Code for training / finetuning the sparse encoders
Forst of all many thanks for both v1 and v2 models, we are using v1 and happy with the retrieval quality in general. I'll be evaluating v2 models as soon as I can. My question is about if you have any plans to release documentation around pretraining or fine tuning the sparse encoder models. I'd like to adapt the model to our domains (to help with out of vocabulary words) and increase recall.
I'd appreciate if you could share a github repo or any blog that explains how to fine tune or pretrain these models. Many thanks again.
Thanks for your interest on our project! We're condensing our training techniques and plan to release a paper about these details. After that we'll release the code on github. But the concrete repo to place the code is not decided yet.

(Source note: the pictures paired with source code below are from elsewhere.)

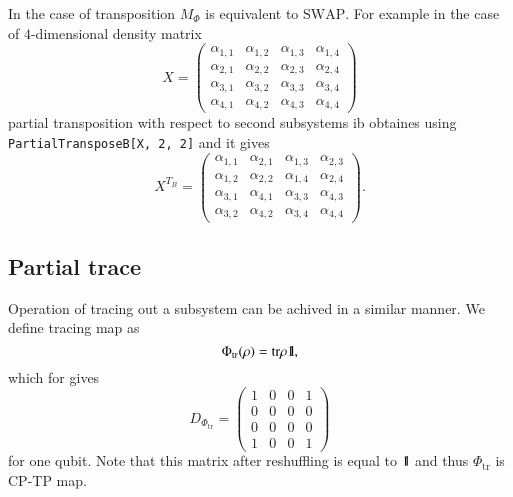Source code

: \documentclass[final,5p,times,twocolumn]{elsarticle}
\newcommand{\1}{{\rm 1\hspace{-0.9mm}l}}
\newcommand{\Id}{\1}
\newcommand{\SWAP}{\ensuremath{\mathrm{SWAP}}}
\newcommand{\tr}{\mathrm{tr}}
\begin{document}
In the case of transposition $M_\Phi$ is equivalent to \SWAP. For example in the
case of $4$-dimensional density matrix
\begin{equation}
X=\left(
\begin{array}{cccc}
 \alpha_{1,1} & \alpha_{1,2} & \alpha_{1,3} & \alpha_{1,4} \\
 \alpha_{2,1} & \alpha_{2,2} & \alpha_{2,3} & \alpha_{2,4} \\
 \alpha_{3,1} & \alpha_{3,2} & \alpha_{3,3} & \alpha_{3,4} \\
 \alpha_{4,1} & \alpha_{4,2} & \alpha_{4,3} & \alpha_{4,4}
\end{array}
\right)
\end{equation}
partial transposition with respect to second subsystems ib obtaines using
\verb+PartialTransposeB[X, 2, 2]+ and it gives
\begin{equation}
X^{T_B}=\left(
\begin{array}{cccc}
 \alpha_{1,1} & \alpha_{2,1} & \alpha_{1,3} & \alpha_{2,3} \\
 \alpha_{1,2} & \alpha_{2,2} & \alpha_{1,4} & \alpha_{2,4} \\
 \alpha_{3,1} & \alpha_{4,1} & \alpha_{3,3} & \alpha_{4,3} \\
 \alpha_{3,2} & \alpha_{4,2} & \alpha_{3,4} & \alpha_{4,4}
\end{array}
\right).
\end{equation}

\subsection{Partial trace}
Operation of tracing out a subsystem can be achived in a similar manner. We 
define tracing map as
\begin{equation}
\Phi_\mathrm{tr}(\rho) = \tr \rho \Id,
\end{equation}
which for gives
\begin{equation}
D_{\Phi_\mathrm{tr}} =
\left(
\begin{array}{cccc}
 1 & 0 & 0 & 1 \\
 0 & 0 & 0 & 0 \\
 0 & 0 & 0 & 0 \\
 1 & 0 & 0 & 1
\end{array}
\right)
\end{equation}
for one qubit. Note that this matrix after reshuffling is equal to $\Id$ and 
thus $\Phi_\tr$ is CP-TP map.


\end{document}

Many thanks I'll be looking forward to read the paper and test the code :)
This is great work! Looking forward to the paper! Any ideas when you might release it?
@freethenation We have finished the draft version, and now we're working on improving the structure and writing. After we finilize the paper, it still needs to go through some internal review before the paper and code can be public released. I guess we still need a few months to finish these
Any updates on this?
Any updates on this?
We're under the internal review to make them public
Thanks!
Hi @oneryalcin @freethenation @macavaney , the paper is public now: https://arxiv.org/abs/2411.04403! The code & data is still under a dedicated review process.
Super excited! Thanks for pinging this thread. Going to read your paper now! Update this thread when data & code are available too?
Super excited! Thanks for pinging this thread. Going to read your paper now! Update this thread when data & code are available too?
Yes will give update here : )
Awesome, thanks!!
many thanks @zhichao-geng . I'll right dive into the paper now.
Edit: sorry couldn't help adding a podcast on this paper. I'm listening it on my way and just wanted to share:
https://notebooklm.google.com/notebook/4a37f025-66c4-40dd-b340-239f6f3ea59a/audio
we have public the code of fine-tuning/evaluating the model(repo link). It can also be used to train a sparse model from scratch. You can reproduce the results if following the process of generating training data described in the paper.
We also aim to release the training data generated by us, but not sure whether this comply with the licenses of all used datasets and it's still under review.